Le steppe aride, venant de Chellala est long à traverser. Rien,
à perte de vue, sur ces Hauts-Plateaux que le " chih "
et l'alfa, la masse jaunâtre et moutonnante des troupeaux paisibles,
et parfois, aux abords d'un oued où coule une source bienfaisante,
les vestiges d'une plantation de pins, de trembles, de peupliers ; puis
les premières fermes avancées, misérables, de Zenakhra
du Sersou, celles où la terre est légère, l'eau
profonde et proie trop facile pour les nomades qui vont en caravane
et font, à l'époque d' "achaba ", remonter vers
les chaumes des colons du Tell les troupeaux faméliques du Sahara.
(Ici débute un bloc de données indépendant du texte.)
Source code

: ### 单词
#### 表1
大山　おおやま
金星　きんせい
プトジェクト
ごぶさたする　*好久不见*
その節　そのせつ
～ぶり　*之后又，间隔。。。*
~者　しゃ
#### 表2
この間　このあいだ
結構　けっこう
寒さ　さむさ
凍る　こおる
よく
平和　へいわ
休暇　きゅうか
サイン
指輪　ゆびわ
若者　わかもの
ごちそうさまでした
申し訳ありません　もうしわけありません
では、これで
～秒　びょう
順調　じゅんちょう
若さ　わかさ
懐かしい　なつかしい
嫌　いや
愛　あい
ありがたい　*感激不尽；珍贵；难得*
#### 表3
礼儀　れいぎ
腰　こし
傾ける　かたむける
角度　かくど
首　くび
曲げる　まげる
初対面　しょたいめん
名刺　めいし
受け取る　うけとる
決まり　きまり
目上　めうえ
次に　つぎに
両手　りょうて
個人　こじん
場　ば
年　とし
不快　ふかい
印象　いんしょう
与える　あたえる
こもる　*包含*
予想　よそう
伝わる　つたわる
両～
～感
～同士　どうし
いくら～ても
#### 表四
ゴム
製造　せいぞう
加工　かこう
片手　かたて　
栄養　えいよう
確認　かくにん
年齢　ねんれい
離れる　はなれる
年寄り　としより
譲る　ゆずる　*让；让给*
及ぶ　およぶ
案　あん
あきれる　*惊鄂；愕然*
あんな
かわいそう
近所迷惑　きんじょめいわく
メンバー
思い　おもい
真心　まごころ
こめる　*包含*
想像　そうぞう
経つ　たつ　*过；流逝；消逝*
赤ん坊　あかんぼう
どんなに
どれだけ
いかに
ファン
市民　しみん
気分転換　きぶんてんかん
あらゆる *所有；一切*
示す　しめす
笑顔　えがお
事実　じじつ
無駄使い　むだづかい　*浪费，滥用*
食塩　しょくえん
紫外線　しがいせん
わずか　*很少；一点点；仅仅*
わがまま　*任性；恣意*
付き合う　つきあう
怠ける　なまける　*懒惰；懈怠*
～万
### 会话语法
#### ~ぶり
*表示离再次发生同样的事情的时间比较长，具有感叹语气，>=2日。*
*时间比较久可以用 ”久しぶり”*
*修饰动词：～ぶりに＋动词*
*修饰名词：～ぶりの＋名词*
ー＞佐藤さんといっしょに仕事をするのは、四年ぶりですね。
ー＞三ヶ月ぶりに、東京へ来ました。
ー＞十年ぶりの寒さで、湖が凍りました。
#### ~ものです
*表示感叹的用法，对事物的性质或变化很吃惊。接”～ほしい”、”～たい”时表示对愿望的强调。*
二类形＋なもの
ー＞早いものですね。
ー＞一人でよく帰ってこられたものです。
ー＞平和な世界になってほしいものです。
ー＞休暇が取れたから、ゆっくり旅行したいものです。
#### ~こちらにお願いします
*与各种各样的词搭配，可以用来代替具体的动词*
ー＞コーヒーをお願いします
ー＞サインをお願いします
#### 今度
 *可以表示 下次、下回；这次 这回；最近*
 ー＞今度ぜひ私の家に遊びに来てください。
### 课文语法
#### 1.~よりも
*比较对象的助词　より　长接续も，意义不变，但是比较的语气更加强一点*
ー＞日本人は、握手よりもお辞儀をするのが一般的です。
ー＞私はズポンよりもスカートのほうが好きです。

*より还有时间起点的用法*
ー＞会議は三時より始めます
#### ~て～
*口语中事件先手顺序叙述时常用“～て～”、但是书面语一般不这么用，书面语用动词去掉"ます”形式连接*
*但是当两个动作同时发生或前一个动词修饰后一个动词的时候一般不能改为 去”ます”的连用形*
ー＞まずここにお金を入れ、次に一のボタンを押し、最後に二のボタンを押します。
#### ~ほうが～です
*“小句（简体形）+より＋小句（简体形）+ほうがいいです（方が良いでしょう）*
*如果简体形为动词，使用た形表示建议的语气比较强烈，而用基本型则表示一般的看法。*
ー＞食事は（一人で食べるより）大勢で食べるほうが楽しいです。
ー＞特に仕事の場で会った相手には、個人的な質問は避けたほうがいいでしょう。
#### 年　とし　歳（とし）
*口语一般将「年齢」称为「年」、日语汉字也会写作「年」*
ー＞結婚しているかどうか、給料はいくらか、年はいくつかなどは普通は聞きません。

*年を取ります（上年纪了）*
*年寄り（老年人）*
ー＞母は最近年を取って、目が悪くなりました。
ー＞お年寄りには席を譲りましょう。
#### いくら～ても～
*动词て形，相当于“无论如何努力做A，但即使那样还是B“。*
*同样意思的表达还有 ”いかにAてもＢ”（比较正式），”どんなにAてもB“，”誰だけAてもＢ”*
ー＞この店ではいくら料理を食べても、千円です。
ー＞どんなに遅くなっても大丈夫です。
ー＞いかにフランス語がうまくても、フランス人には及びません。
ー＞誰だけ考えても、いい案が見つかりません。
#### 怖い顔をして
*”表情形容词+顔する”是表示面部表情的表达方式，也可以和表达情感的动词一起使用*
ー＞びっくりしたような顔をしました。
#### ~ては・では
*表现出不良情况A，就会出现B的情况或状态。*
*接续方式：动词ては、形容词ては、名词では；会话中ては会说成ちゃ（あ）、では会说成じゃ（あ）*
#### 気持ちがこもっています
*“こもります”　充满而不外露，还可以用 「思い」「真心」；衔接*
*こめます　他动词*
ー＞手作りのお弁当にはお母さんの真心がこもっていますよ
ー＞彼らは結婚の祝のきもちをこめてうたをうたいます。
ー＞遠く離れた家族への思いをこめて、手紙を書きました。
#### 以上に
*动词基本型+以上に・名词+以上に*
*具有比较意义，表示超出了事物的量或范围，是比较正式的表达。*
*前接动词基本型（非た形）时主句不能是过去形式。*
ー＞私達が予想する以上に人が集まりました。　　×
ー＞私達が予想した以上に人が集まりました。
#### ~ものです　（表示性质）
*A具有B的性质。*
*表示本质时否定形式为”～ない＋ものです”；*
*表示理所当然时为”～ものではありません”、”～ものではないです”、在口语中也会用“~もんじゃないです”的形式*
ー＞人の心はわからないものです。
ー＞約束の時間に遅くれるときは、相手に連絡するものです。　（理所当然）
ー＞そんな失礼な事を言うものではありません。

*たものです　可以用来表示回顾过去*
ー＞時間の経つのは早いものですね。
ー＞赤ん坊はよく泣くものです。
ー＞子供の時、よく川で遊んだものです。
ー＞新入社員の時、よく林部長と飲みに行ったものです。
Voici pourtant le Nahar-Ouassel et ses eaux murmurantes, des terres
plus riches, des cultures verdoyantes, des fermes rapprochées,
des rideaux de verdure, des vallées dont la richesse brusquement
surprend, un village au nom devenu bien français et qui rappelle
les temps héroïques de la Conquête : Bourbaki. Bientôt
on traversera Taine, pauvre petit centre de colonisation dont le parrain
serait sans doute dépaysé en pareil lieu, tout comme Victor
Hugo, Hardy et même ce professeur que fut Burdeau dont on a donné
les noms à des villages plus ou moins prospères de la
lisière du Sersou qui regarde le bled, steppe d'immobilité
et de silence. A mesure que l'on avance on procède à une
lente mais sensible ascension. On monte vers le " col " (1)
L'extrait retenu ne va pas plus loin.